帰省時に少し時間ができ、映画に出向いたのだが、『花束みたいな恋をした』と『ノマドランド』のどちらを観ようか悩むこととなった。実は前者にしたかったのだが、その日の後の用事に影響が出るのを恐れ、終映時間が早い後者を選んだ。
本作は、2008年のリーマンショック以降に顕著になった、自家用車で寝泊まりし、全米各地を移動しながら働き続けざるをえない高齢者たちの姿を描いたものである。
上の概要を聞いただけだと悲惨で救いのない話に思えるが、そのように描いていないのが興味深い。例えば、本作には主人公たちの働き先としてアマゾンが何度も登場するが、何かしらの告発のトーンはほぼ皆無である。ケン・ローチのような映画を期待すると肩透かしにあう。

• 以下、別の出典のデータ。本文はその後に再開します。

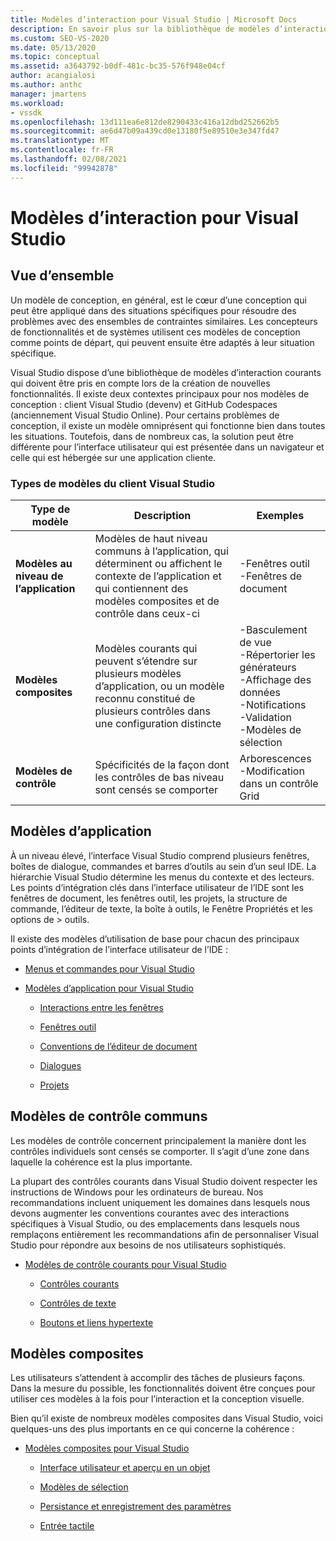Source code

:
 ```yaml
---
title: Modèles d’interaction pour Visual Studio | Microsoft Docs
description: En savoir plus sur la bibliothèque de modèles d’interaction courants que vous pouvez utiliser lors de la création de nouvelles fonctionnalités pour Visual Studio.
ms.custom: SEO-VS-2020
ms.date: 05/13/2020
ms.topic: conceptual
ms.assetid: a3643792-b0df-481c-bc35-576f948e04cf
author: acangialosi
ms.author: anthc
manager: jmartens
ms.workload:
- vssdk
ms.openlocfilehash: 13d111ea6e812de8290433c416a12dbd252662b5
ms.sourcegitcommit: ae6d47b09a439cd0e13180f5e89510e3e347fd47
ms.translationtype: MT
ms.contentlocale: fr-FR
ms.lasthandoff: 02/08/2021
ms.locfileid: "99942878"
---
```

# <a name="interaction-patterns-for-visual-studio"></a>Modèles d’interaction pour Visual Studio
## <a name="overview"></a>Vue d’ensemble
 Un modèle de conception, en général, est le cœur d’une conception qui peut être appliqué dans des situations spécifiques pour résoudre des problèmes avec des ensembles de contraintes similaires. Les concepteurs de fonctionnalités et de systèmes utilisent ces modèles de conception comme points de départ, qui peuvent ensuite être adaptés à leur situation spécifique.

 Visual Studio dispose d’une bibliothèque de modèles d’interaction courants qui doivent être pris en compte lors de la création de nouvelles fonctionnalités. Il existe deux contextes principaux pour nos modèles de conception : client Visual Studio (devenv) et GitHub Codespaces (anciennement Visual Studio Online). Pour certains problèmes de conception, il existe un modèle omniprésent qui fonctionne bien dans toutes les situations. Toutefois, dans de nombreux cas, la solution peut être différente pour l’interface utilisateur qui est présentée dans un navigateur et celle qui est hébergée sur une application cliente.

### <a name="visual-studio-client-pattern-types"></a>Types de modèles du client Visual Studio

|Type de modèle|Description|Exemples|
|------------------|-----------------|--------------|
|**Modèles au niveau de l’application**|Modèles de haut niveau communs à l’application, qui déterminent ou affichent le contexte de l’application et qui contiennent des modèles composites et de contrôle dans ceux-ci|-Fenêtres outil<br />-Fenêtres de document|
|**Modèles composites**|Modèles courants qui peuvent s’étendre sur plusieurs modèles d’application, ou un modèle reconnu constitué de plusieurs contrôles dans une configuration distincte|-Basculement de vue<br />-Répertorier les générateurs<br />-Affichage des données<br />-Notifications<br />-Validation<br />-Modèles de sélection|
|**Modèles de contrôle**|Spécificités de la façon dont les contrôles de bas niveau sont censés se comporter|Arborescences<br />-Modification dans un contrôle Grid|

## <a name="application-patterns"></a>Modèles d’application
 À un niveau élevé, l’interface Visual Studio comprend plusieurs fenêtres, boîtes de dialogue, commandes et barres d’outils au sein d’un seul IDE. La hiérarchie Visual Studio détermine les menus du contexte et des lecteurs. Les points d’intégration clés dans l’interface utilisateur de l’IDE sont les fenêtres de document, les fenêtres outil, les projets, la structure de commande, l’éditeur de texte, la boîte à outils, le Fenêtre Propriétés et les options de > outils.

 Il existe des modèles d’utilisation de base pour chacun des principaux points d’intégration de l’interface utilisateur de l’IDE :

- [Menus et commandes pour Visual Studio](../../extensibility/ux-guidelines/menus-and-commands-for-visual-studio.md)

- [Modèles d’application pour Visual Studio](../../extensibility/ux-guidelines/application-patterns-for-visual-studio.md)

  - [Interactions entre les fenêtres](../../extensibility/ux-guidelines/application-patterns-for-visual-studio.md#BKMK_WindowInteractions)

  - [Fenêtres outil](../../extensibility/ux-guidelines/application-patterns-for-visual-studio.md#BKMK_ToolWindows)

  - [Conventions de l’éditeur de document](../../extensibility/ux-guidelines/application-patterns-for-visual-studio.md#BKMK_DocumentEditorConventions)

  - [Dialogues](../../extensibility/ux-guidelines/application-patterns-for-visual-studio.md#BKMK_Dialogs)

  - [Projets](../../extensibility/ux-guidelines/application-patterns-for-visual-studio.md#BKMK_Projects)

## <a name="common-control-patterns"></a>Modèles de contrôle communs
 Les modèles de contrôle concernent principalement la manière dont les contrôles individuels sont censés se comporter. Il s’agit d’une zone dans laquelle la cohérence est la plus importante.

 La plupart des contrôles courants dans Visual Studio doivent respecter les instructions de Windows pour les ordinateurs de bureau. Nos recommandations incluent uniquement les domaines dans lesquels nous devons augmenter les conventions courantes avec des interactions spécifiques à Visual Studio, ou des emplacements dans lesquels nous remplaçons entièrement les recommandations afin de personnaliser Visual Studio pour répondre aux besoins de nos utilisateurs sophistiqués.

- [Modèles de contrôle courants pour Visual Studio](../../extensibility/ux-guidelines/common-control-patterns-for-visual-studio.md)

  - [Contrôles courants](../../extensibility/ux-guidelines/common-control-patterns-for-visual-studio.md#BKMK_CommonControls)

  - [Contrôles de texte](../../extensibility/ux-guidelines/common-control-patterns-for-visual-studio.md#BKMK_TextControls)

  - [Boutons et liens hypertexte](../../extensibility/ux-guidelines/common-control-patterns-for-visual-studio.md#BKMK_ButtonsAndHyperlinks)

## <a name="composite-patterns"></a>Modèles composites
 Les utilisateurs s’attendent à accomplir des tâches de plusieurs façons. Dans la mesure du possible, les fonctionnalités doivent être conçues pour utiliser ces modèles à la fois pour l’interaction et la conception visuelle.

 Bien qu’il existe de nombreux modèles composites dans Visual Studio, voici quelques-uns des plus importants en ce qui concerne la cohérence :

- [Modèles composites pour Visual Studio](../../extensibility/ux-guidelines/composite-patterns-for-visual-studio.md)

  - [Interface utilisateur et aperçu en un objet](../../extensibility/ux-guidelines/composite-patterns-for-visual-studio.md#BKMK_OnObjectUI)

  - [Modèles de sélection](../../extensibility/ux-guidelines/composite-patterns-for-visual-studio.md#BKMK_SelectionModels)

  - [Persistance et enregistrement des paramètres](../../extensibility/ux-guidelines/composite-patterns-for-visual-studio.md#BKMK_PersistenceAndSavingSettings)

  - [Entrée tactile](../../extensibility/ux-guidelines/composite-patterns-for-visual-studio.md#BKMK_TouchInput)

「自分はハウスレスだけどホームレスではない」という主人公の台詞もあるが、同じ境遇の人たちとの互助精神とアメリカ人らしい DIY 精神が先に来ていて、見ていて暗くはならない。出演者の多くが、原作にも登場している「ノマド」の人たちなのもその裏付けになっている(その中の一人がタトゥーに書き込んでいるスミス/モリッシーの歌詞が本作によく合っていた)。
そしてやはり、主人公を演じるフランシス・マクドーマンドの演技の力も大きい。ワタシは彼女のことを昔から当代きっての名女優と評価しているが、『スリー・ビルボード』に続いて、本作の演技も見事だった。

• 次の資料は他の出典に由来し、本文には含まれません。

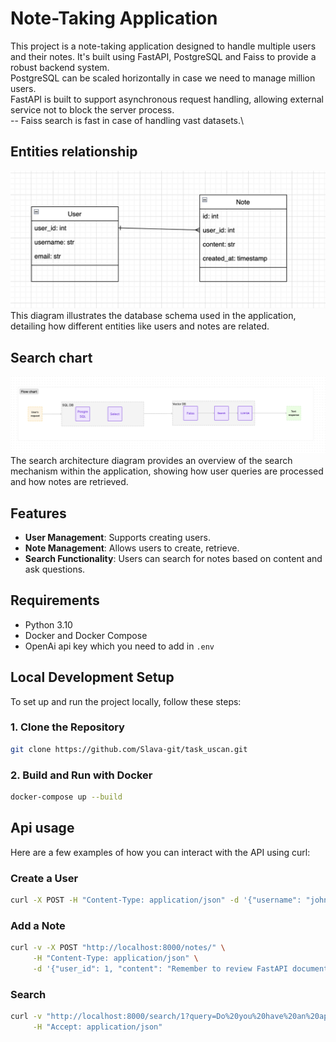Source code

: 

# Note-Taking Application

This project is a note-taking application designed to handle multiple users and their notes. It's built using FastAPI, PostgreSQL and Faiss to provide a robust backend system.\
PostgreSQL can be scaled horizontally in case we need to manage million users.\
FastAPI is built to support asynchronous request handling, allowing external service not to block the server process.\
-- Faiss search is fast in case of handling vast datasets.\

## Entities relationship
![Entity Relationship Diagram](https://github.com/Slava-git/task_uscan/blob/master/assets/entities_relationship.png?raw=true)
This diagram illustrates the database schema used in the application, detailing how different entities like users and notes are related.

## Search chart
![Search Architecture Diagram](https://github.com/Slava-git/task_uscan/blob/master/assets/flow_chart.png?raw=true)
The search architecture diagram provides an overview of the search mechanism within the application, showing how user queries are processed and how notes are retrieved.

## Features

- **User Management**: Supports creating users.
- **Note Management**: Allows users to create, retrieve.
- **Search Functionality**: Users can search for notes based on content and ask questions.

## Requirements

- Python 3.10
- Docker and Docker Compose
- OpenAi api key which you need to add in `.env`

## Local Development Setup

To set up and run the project locally, follow these steps:

### 1. Clone the Repository

```bash
git clone https://github.com/Slava-git/task_uscan.git
```
### 2. Build and Run with Docker

```bash
docker-compose up --build
```

## Api usage
Here are a few examples of how you can interact with the API using curl:
### Create a User
```bash
curl -X POST -H "Content-Type: application/json" -d '{"username": "john", "email": "john@example.com"}' http://localhost:8000/users/
```

### Add a Note
```bash
curl -v -X POST "http://localhost:8000/notes/" \
     -H "Content-Type: application/json" \
     -d '{"user_id": 1, "content": "Remember to review FastAPI documentation."}'
```
### Search
```bash
curl -v "http://localhost:8000/search/1?query=Do%20you%20have%20an%20appointment%20to%20dentist?" \
     -H "Accept: application/json"
```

もちろん、本作でも彼らの暮らしのしんどさはちゃんと描かれていて、ただ主人公の生き方を肯定するだけではない。前述の通り、主人公は「自分はハウスレスだけどホームレスではない」と言い切るが、ノマドな生き方は昔の開拓者のようでアメリカの伝統だという彼女の妹の気遣いの言葉に、主人公はいら立ちの表情を隠せない。
日本に住むワタシから見れば、高齢者にもなって定住もできず、就寝も排泄にも苦労がある車上暮らしはとてもではないが憧れの対象にはならない。互助精神を発揮して一種の共同体を構成する主人公の仲間たちは意外にも女性が多い。これをホワイトトラッシュの女性版と考えるのは間違っていて、その証拠に本作に登場するノマドたちは主人公をはじめとして貧困層出身でない人も多く、それなりの学歴を感じさせる人が多い。
さらに書けば、主人公の仲間たちは明らかに白人が多い。これは「『ノマドランド』が男女格差を描いた女性映画でもある理由」にもあるように、有色人種(の女性)であれば車上生活すらままならず、警察に睨まれるというアメリカ社会の分断、なによりセーフ―ティーネットの底が抜けた社会の闇を感じずにはいられない。
本作は映し出されるアメリカの自然風景は、マジックアワーを活かした撮影もあり、微妙な美しさを湛えている。しかし、とてもではないがワタシはそれにうっとりとなる心持ちにはなれなかった。